== What this task involves ==
Wherever the word "Fixed" appears in the entries, copy the whole line.

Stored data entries
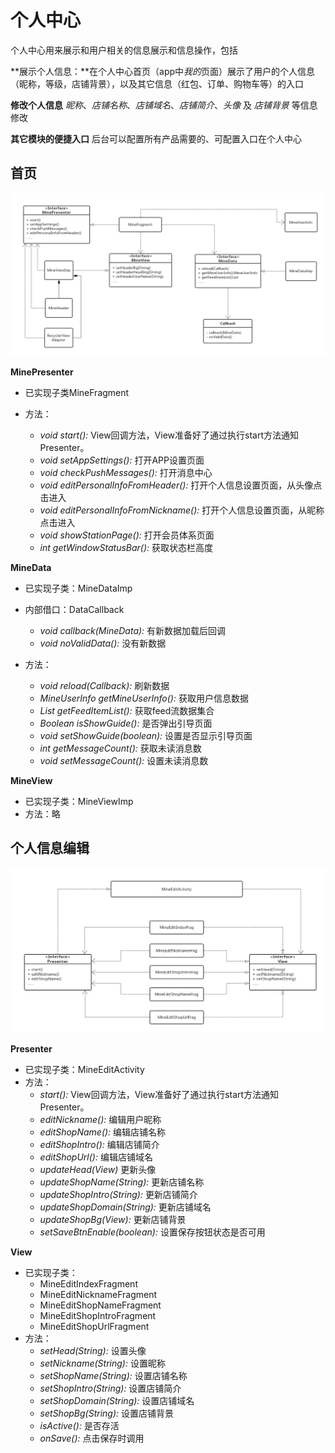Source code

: # 个人中心

个人中心用来展示和用户相关的信息展示和信息操作，包括


**展示个人信息：**在个人中心首页（app中*我的*页面）展示了用户的个人信息（昵称，等级，店铺背景），以及其它信息（红包、订单、购物车等）的入口


**修改个人信息** *昵称*、*店铺名称*、*店铺域名*、*店铺简介*、*头像* 及 *店铺背景* 等信息修改

**其它模块的便捷入口** 后台可以配置所有产品需要的、可配置入口在个人中心



## 首页



![个人中心首页](image/davdian/uml_mine_index.png)

**MinePresenter** 

- 已实现子类MineFragment


- 方法：

  - *void start():*  View回调方法，View准备好了通过执行start方法通知Presenter。
  - *void setAppSettings():*  打开APP设置页面
  - *void checkPushMessages():*   打开消息中心
  - *void editPersonalInfoFromHeader():*  打开个人信息设置页面，从头像点击进入
  - *void editPersonalInfoFromNickname():*  打开个人信息设置页面，从昵称点击进入
  - *void showStationPage():*  打开会员体系页面
  - *int getWindowStatusBar():* 获取状态栏高度


**MineData**

- 已实现子类：MineDataImp
- 内部借口：DataCallback
  - *void callback(MineData):* 有新数据加载后回调
  - *void noValidData():* 没有新数据


- 方法：
  - *void reload(Callback):*  刷新数据
  - *MineUserInfo getMineUserInfo():* 获取用户信息数据
  - *List getFeedItemList():* 获取feed流数据集合
  - *Boolean isShowGuide():* 是否弹出引导页面
  - *void setShowGuide(boolean):* 设置是否显示引导页面
  - *int getMessageCount():* 获取未读消息数
  - *void setMessageCount():* 设置未读消息数

**MineView**

- 已实现子类：MineViewImp
- 方法：略

## 个人信息编辑

![个人信息编辑](image\davdian\uml_mine_edit.png)

**Presenter**

- 已实现子类：MineEditActivity
- 方法：
  - *start():*  View回调方法，View准备好了通过执行start方法通知Presenter。
  - *editNickname():*  编辑用户昵称
  - *editShopName():*  编辑店铺名称
  - *editShopIntro():*  编辑店铺简介
  - *editShopUrl():*  编辑店铺域名
  - *updateHead(View)*  更新头像
  - *updateShopName(String):*  更新店铺名称
  - *updateShopIntro(String):*  更新店铺简介
  - *updateShopDomain(String):*  更新店铺域名
  - *updateShopBg(View):*  更新店铺背景
  - *setSaveBtnEnable(boolean):*  设置保存按钮状态是否可用

**View**

- 已实现子类：
  - MineEditIndexFragment
  - MineEditNicknameFragment
  - MineEditShopNameFragment
  - MineEditShopIntroFragment
  - MineEditShopUrlFragment
- 方法：
  - *setHead(String):* 设置头像
  - *setNickname(String):*  设置昵称
  - *setShopName(String):*  设置店铺名称
  - *setShopIntro(String):*  设置店铺简介
  - *setShopDomain(String):*  设置店铺域名
  - *setShopBg(String):*  设置店铺背景
  - *isActive():*  是否存活
  - *onSave():*  点击保存时调用

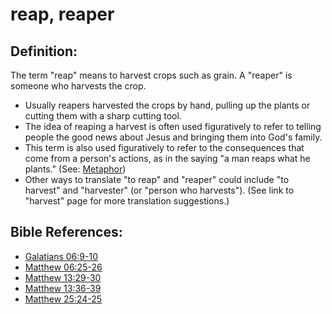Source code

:# reap, reaper #

## Definition: ##

The term  "reap" means to harvest crops such as grain. A "reaper" is someone who harvests the crop.

* Usually reapers harvested the crops by hand, pulling up the plants or cutting them with a sharp cutting tool.
* The idea of reaping a harvest is often used figuratively to refer to telling people the good news about Jesus and bringing them into God's family.
* This term is also used figuratively to refer to the consequences that come from a person's actions, as in the saying "a man reaps what he plants."  (See: [Metaphor](en/ta-vol1/translate/man/figs-metaphor))
* Other ways to translate "to reap" and "reaper" could include "to harvest" and "harvester" (or "person who harvests"). (See link to "harvest" page for more translation suggestions.)



## Bible References: ##

* [Galatians 06:9-10](en/tn/gal/help/06/09)
* [Matthew 06:25-26](en/tn/mat/help/06/25)
* [Matthew 13:29-30](en/tn/mat/help/13/29)
* [Matthew 13:36-39](en/tn/mat/help/13/36)
* [Matthew 25:24-25](en/tn/mat/help/25/24)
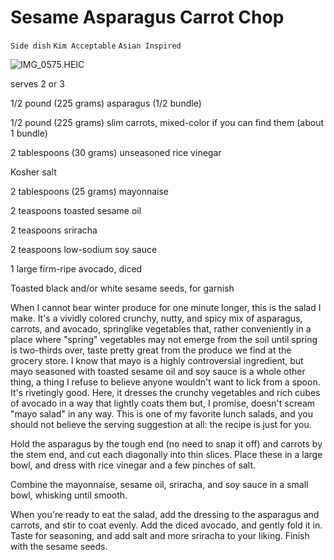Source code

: # Sesame Asparagus Carrot Chop

`Side dish` `Kim Acceptable` `Asian Inspired`

![IMG_0575.HEIC](image/IMG_0575.HEIC)

serves 2 or 3

1/2 pound (225 grams) asparagus (1/2 bundle)

1/2 pound (225 grams) slim carrots, mixed-color if you can find them (about 1 bundle)

2 tablespoons (30 grams) unseasoned rice vinegar

Kosher salt

2 tablespoons (25 grams) mayonnaise

2 teaspoons toasted sesame oil

2 teaspoons sriracha

2 teaspoons low-sodium soy sauce

1 large firm-ripe avocado, diced

Toasted black and/or white sesame seeds, for garnish

When I cannot bear winter produce for one minute longer, this is the salad I make. It's a vividly colored crunchy, nutty, and spicy mix of asparagus, carrots, and avocado, springlike vegetables that, rather conveniently in a place where "spring" vegetables may not emerge from the soil until spring is two-thirds over, taste pretty great from the produce we find at the grocery store. I know that mayo is a highly controversial ingredient, but mayo seasoned with toasted sesame oil and soy sauce is a whole other thing, a thing I refuse to believe anyone wouldn't want to lick from a spoon. It's rivetingly good. Here, it dresses the crunchy vegetables and rich cubes of avocado in a way that lightly coats them but, I promise, doesn't scream "mayo salad" in any way. This is one of my favorite lunch salads, and you should not believe the serving suggestion at all: the recipe is just for you.

Hold the asparagus by the tough end (no need to snap it off) and carrots by the stem end, and cut each diagonally into thin slices. Place these in a large bowl, and dress with rice vinegar and a few pinches of salt.

Combine the mayonnaise, sesame oil, sriracha, and soy sauce in a small bowl, whisking until smooth.

When you're ready to eat the salad, add the dressing to the asparagus and carrots, and stir to coat evenly. Add the diced avocado, and gently fold it in. Taste for seasoning, and add salt and more sriracha to your liking. Finish with the sesame seeds.
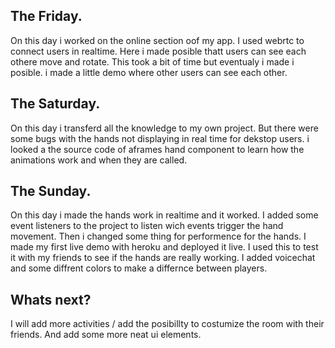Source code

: ## The Friday. 

On this day i worked on the online section oof my app. I used webrtc to connect users in realtime. Here i made posible thatt users can see each othere move and rotate. This took a bit of time but eventualy i made i posible. i made a little demo where other users can see each other.


## The Saturday. 

On this day i transferd all the knowledge to my own project. But there were some bugs with the hands not displaying in real time for dekstop users. i looked a the source code of aframes hand component to learn how the animations work and when they are called. 

## The Sunday.
On this day i made the hands work in realtime and it worked. I added some event listeners to the project to listen wich events trigger the hand movement. Then i changed some thing for performence for the hands. I made my first live demo with heroku and deployed it live. I used this to test it with my friends to see if the hands are really working. I added voicechat and some diffrent colors to make a differnce between players.

## Whats next?

I will add more activities / add the posibillty to costumize the room with their friends. And add some more neat ui elements.
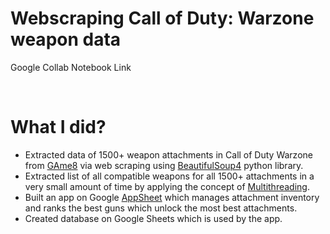 # Webscraping Call of Duty: Warzone weapon data

Google Collab Notebook Link

<br>

# What I did?

*   Extracted data of 1500+ weapon attachments in Call of Duty Warzone from [GAme8](https://game8.co/games/Modern-Warfare-3/archives/431902) via web scraping using [BeautifulSoup4](https://beautiful-soup-4.readthedocs.io/en/latest/) python library.
*   Extracted list of all compatible weapons for all 1500+ attachments in a very small amount of time by applying the concept of [Multithreading](https://docs.python.org/3/library/threading.html).
*   Built an app on Google [AppSheet](https://about.appsheet.com/home/) which  manages attachment inventory and ranks the best guns which unlock the most best attachments.
*   Created database on Google Sheets which is used by the app.

<br>
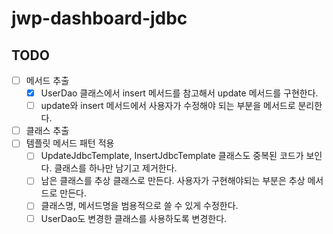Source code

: # jwp-dashboard-jdbc

## TODO
- [ ] 메서드 추출
  - [x] UserDao 클래스에서 insert 메서드를 참고해서 update 메서드를 구현한다.
  - [ ] update와 insert 메서드에서 사용자가 수정해야 되는 부분을 메서드로 분리한다.
- [ ] 클래스 추출
- [ ] 템플릿 메서드 패턴 적용
  - [ ] UpdateJdbcTemplate, InsertJdbcTemplate 클래스도 중복된 코드가 보인다. 클래스를 하나만 남기고 제거한다.
  - [ ] 남은 클래스를 추상 클래스로 만든다. 사용자가 구현해야되는 부분은 추상 메서드로 만든다.
  - [ ] 클래스명, 메서드명을 범용적으로 쓸 수 있게 수정한다.
  - [ ] UserDao도 변경한 클래스를 사용하도록 변경한다.
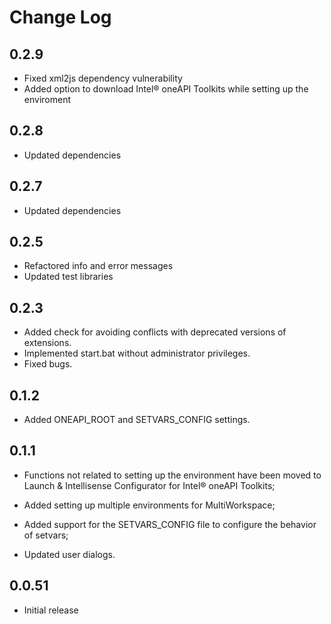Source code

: # Change Log

## 0.2.9

- Fixed xml2js dependency vulnerability
- Added option to download Intel® oneAPI Toolkits while setting up the enviroment

##  0.2.8

- Updated dependencies

##  0.2.7

- Updated dependencies

##  0.2.5

- Refactored info and error messages
- Updated test libraries

##  0.2.3

- Added check for avoiding conflicts with deprecated versions of extensions.
- Implemented start.bat without administrator privileges.
- Fixed bugs.

##  0.1.2

- Added ONEAPI_ROOT and SETVARS_CONFIG settings.

##  0.1.1
- Functions not related to setting up the environment have been moved to Launch & Intellisense Configurator for Intel® oneAPI Toolkits;

- Added setting up multiple environments for MultiWorkspace;

- Added support for the SETVARS_CONFIG file to configure the behavior of setvars;

- Updated user dialogs.

##  0.0.51

- Initial release
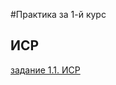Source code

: #Практика за 1-й курс
## ИСР 
[задание 1.1. ИСР](https://github.com/riki163/otchet/blob/main/%D0%92%D0%BE%D0%BB%D0%BE%D0%B6%D0%B0%D0%BD%D0%B8%D0%BD%20%D0%92.%D0%9E.%201.1.%20%D0%98%D0%A1%D0%A0.docx)
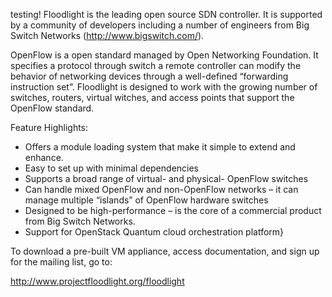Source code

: testing!
Floodlight is the leading open source SDN controller. It is supported by a community of developers including a number of engineers from Big Switch Networks (http://www.bigswitch.com/).

OpenFlow is a open standard managed by Open Networking Foundation. It specifies a protocol through switch a remote controller can modify the behavior of networking devices through a well-defined “forwarding instruction set”. Floodlight is designed to work with the growing number of switches, routers, virtual witches, and access points that support the OpenFlow standard.

Feature Highlights:

- Offers a module loading system that make it simple to extend and enhance.
- Easy to set up with minimal dependencies
- Supports a broad range of virtual- and physical- OpenFlow switches
- Can handle mixed OpenFlow and non-OpenFlow networks – it can manage multiple “islands” of OpenFlow hardware switches
- Designed to be high-performance – is the core of a commercial product from Big Switch Networks.
- Support for OpenStack Quantum cloud orchestration platform}

To download a pre-built VM appliance, access documentation, and sign up for the mailing list, go to:

  http://www.projectfloodlight.org/floodlight
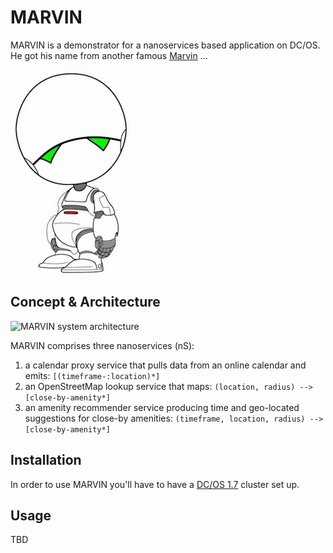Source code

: # MARVIN

MARVIN is a demonstrator for a nanoservices based application on DC/OS. He got his name from another famous [Marvin](http://hitchhikers.wikia.com/wiki/Marvin) …

![MARVIN logo](img/marvin.jpg)

## Concept & Architecture

![MARVIN system architecture](img/sysarch.jpg)

MARVIN comprises three nanoservices (nS):

1. a calendar proxy service that pulls data from an online calendar and emits: `[(timeframe-:location)*]`
1. an OpenStreetMap lookup service that maps: `(location, radius) --> [close-by-amenity*]`
1. an amenity recommender service producing time and geo-located suggestions for close-by amenities: `(timeframe, location, radius) --> [close-by-amenity*]`

## Installation

In order to use MARVIN you'll have to have a [DC/OS 1.7](https://dcos.io/releases/1.7.0/) cluster set up.

## Usage

TBD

== Result below ==
- Fixed xml2js dependency vulnerability
- Fixed bugs.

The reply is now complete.